Background information
- Born: 28 September 1979 (age 46)
- Origin: Madrid, Spain
- Genres: Trip hop, electronica, acid jazz
- Occupation: Drummer
- Instruments: Drums, programming
- Website: www.secondperson.net

= Álvaro López (musician, born 1979) =

Álvaro López (born 1979) is a drummer and producer. His most well-known project to date has been as drummer/programmer with the English trip hop band Second Person, working on their 2004 debut release Chromatography and the following two albums The Elements and Come to Dust with band-mates Julia Johnson and Mark Maclaine.

The Madrid-born drummer/songwriter is also known for his work with The Feeling in their early days has produced and played on various electro tracks with a number of Spanish DJs including Karim Haas and Cristian Varela.

== History ==
Starting in the school choir at the age of 6, he moved on to study classical guitar and percussion. After moving to London and four years studying Music Performance and Technology he travelled to Cuba in Summer of 2003 to study Afro-Cuban Rhythm. Once there, he studied under Betun (Luis Valiente Marin) the well known and hugely respected percussionist for Cachao López (Buena Vista Social Club).

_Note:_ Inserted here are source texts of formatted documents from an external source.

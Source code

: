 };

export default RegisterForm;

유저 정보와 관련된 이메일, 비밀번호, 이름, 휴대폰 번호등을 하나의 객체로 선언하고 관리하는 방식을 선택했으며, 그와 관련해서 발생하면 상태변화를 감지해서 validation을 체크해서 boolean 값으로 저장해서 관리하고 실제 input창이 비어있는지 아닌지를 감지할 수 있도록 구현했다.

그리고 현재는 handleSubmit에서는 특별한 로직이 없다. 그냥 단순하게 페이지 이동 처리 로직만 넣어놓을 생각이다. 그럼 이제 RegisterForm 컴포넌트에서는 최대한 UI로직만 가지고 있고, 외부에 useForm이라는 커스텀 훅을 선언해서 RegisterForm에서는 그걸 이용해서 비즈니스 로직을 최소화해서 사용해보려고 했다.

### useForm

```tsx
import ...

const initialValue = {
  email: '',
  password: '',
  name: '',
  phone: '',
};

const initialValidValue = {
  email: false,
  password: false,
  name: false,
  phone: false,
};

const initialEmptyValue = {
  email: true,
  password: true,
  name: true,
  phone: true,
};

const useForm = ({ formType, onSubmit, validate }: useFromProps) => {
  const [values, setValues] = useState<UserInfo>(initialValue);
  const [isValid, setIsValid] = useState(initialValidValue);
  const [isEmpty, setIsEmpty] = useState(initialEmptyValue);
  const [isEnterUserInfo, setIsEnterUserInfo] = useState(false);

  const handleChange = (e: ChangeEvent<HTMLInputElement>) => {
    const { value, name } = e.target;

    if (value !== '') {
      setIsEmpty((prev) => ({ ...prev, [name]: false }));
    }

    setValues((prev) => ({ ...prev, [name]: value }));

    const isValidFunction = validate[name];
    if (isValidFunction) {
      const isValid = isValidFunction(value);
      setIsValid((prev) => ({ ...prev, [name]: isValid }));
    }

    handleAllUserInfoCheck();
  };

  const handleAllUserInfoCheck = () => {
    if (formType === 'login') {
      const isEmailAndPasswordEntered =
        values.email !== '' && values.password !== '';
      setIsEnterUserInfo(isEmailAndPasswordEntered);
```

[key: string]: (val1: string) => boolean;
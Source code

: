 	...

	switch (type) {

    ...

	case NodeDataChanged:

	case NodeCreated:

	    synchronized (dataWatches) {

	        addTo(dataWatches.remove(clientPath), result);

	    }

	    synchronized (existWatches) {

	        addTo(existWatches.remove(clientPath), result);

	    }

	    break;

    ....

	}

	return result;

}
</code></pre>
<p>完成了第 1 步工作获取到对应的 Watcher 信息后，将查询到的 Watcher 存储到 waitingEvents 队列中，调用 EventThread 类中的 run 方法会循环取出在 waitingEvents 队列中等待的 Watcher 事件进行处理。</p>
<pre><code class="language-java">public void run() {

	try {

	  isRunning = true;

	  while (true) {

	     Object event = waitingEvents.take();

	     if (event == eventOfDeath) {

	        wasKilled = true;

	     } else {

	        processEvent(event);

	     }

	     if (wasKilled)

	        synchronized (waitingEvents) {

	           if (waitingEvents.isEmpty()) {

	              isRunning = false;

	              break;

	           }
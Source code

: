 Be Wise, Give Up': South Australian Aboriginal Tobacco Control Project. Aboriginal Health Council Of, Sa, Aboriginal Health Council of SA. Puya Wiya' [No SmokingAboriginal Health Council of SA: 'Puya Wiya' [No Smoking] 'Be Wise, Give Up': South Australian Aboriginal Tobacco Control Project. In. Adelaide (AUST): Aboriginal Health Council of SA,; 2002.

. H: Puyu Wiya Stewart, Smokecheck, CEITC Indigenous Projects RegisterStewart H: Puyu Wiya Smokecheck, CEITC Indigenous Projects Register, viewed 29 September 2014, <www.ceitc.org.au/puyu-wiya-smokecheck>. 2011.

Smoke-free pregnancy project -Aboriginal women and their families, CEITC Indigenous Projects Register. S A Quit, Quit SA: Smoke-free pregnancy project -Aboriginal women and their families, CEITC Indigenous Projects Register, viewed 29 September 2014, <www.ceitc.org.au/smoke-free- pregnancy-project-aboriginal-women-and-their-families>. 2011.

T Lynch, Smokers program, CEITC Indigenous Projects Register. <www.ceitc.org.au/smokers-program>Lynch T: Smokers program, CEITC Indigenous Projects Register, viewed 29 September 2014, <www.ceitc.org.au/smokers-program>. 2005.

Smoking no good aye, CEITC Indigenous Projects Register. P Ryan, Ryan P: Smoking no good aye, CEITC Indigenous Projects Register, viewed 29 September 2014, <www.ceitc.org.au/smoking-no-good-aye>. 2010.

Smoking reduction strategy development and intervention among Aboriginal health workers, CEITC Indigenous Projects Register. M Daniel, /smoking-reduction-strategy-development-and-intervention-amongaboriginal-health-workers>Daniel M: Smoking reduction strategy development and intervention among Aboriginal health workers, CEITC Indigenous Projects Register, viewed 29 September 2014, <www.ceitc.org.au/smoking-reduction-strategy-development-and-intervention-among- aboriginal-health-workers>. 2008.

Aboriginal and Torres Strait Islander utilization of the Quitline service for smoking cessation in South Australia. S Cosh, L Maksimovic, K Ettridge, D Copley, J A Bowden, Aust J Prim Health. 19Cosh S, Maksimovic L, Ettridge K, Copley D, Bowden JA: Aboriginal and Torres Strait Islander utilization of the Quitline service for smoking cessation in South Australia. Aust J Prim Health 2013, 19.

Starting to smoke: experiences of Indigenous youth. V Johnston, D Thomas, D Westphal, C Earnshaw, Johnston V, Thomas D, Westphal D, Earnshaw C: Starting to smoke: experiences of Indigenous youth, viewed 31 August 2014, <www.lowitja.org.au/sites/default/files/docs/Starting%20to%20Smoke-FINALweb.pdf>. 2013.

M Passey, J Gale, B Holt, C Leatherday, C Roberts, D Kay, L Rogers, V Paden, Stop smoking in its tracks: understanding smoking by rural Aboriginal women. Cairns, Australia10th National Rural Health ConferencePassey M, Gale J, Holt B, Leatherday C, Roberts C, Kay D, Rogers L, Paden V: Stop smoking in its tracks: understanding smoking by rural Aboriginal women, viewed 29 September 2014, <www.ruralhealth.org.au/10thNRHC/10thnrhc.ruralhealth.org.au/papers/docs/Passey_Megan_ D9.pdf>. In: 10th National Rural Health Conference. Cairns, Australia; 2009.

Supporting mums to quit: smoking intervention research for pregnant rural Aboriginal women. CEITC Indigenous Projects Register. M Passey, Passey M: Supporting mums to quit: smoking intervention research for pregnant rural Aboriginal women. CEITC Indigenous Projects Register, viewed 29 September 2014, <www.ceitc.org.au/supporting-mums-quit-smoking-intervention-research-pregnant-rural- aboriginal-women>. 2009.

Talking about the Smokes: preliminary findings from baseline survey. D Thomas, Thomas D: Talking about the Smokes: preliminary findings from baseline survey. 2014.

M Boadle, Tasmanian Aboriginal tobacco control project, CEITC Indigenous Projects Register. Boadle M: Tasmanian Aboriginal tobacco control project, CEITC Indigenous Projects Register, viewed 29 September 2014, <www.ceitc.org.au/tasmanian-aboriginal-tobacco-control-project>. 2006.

López has played in a number of bands with a wide range of styles including funk, rock, blues, jazz, Latin and hip hop. He joined Second Person in mid-2004.

== Trivia ==
- His Jazz credits include playing with Wynton Marsalis' band the Lincoln Center Jazz Orchestra at The Barbican.
- He can be seen throughout London playing at various shows and jam sessions most nights of the week.

==Credits/Releases==
- Come to Dust - Second Person: drummer/programmer (in production: Album)
- The Elements - Second Person : drummer/programmer (2007: Album)
- Live at the Bedford - Second Person : drummer (2006: DVD)
- Sol Chango - Sol Chango Trio: drummer/co-producer (2006: Album)
- Chromatography - Second Person : drummer/programmer (2004: Album)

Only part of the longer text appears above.